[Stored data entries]

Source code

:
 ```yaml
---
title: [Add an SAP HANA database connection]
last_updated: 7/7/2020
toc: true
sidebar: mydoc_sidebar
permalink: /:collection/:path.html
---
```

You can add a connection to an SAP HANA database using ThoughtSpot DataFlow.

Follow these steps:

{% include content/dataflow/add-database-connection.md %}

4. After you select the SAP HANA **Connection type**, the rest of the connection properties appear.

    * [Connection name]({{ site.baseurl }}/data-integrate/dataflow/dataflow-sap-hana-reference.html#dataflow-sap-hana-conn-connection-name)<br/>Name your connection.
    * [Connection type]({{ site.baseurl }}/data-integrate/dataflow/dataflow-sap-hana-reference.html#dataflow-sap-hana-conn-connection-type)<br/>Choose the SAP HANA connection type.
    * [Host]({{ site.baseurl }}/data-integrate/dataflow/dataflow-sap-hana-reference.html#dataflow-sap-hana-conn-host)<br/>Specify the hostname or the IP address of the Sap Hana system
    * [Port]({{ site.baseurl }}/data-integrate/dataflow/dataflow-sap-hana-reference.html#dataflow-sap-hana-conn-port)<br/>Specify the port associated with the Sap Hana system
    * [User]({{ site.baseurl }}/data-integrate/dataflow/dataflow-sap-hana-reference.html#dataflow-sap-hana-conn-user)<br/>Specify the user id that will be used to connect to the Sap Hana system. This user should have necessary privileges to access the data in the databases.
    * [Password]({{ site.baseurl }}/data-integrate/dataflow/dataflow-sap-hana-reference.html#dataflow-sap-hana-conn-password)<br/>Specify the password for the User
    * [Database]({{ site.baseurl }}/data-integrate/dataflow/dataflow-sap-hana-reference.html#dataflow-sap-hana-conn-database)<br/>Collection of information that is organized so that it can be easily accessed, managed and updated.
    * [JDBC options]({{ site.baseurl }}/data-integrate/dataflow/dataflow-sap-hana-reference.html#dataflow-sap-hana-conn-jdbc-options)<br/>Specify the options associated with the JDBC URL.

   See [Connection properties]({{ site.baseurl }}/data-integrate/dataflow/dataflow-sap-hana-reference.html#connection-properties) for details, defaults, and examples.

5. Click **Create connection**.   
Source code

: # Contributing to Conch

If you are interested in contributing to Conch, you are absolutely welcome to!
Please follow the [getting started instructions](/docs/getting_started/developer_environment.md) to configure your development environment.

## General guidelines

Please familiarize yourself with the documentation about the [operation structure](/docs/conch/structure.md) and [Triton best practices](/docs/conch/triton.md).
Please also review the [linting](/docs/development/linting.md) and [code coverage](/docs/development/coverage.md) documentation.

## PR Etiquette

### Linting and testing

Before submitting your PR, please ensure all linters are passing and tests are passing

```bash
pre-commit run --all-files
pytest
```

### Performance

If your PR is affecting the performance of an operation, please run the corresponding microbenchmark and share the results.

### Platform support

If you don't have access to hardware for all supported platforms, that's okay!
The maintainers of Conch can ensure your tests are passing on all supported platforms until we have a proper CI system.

• **Activity**
Using the records above, copy every line that has the word "tests" in it.

• **Completed task**
Before submitting your PR, please ensure all linters are passing and tests are passing
The maintainers of Conch can ensure your tests are passing on all supported platforms until we have a proper CI system.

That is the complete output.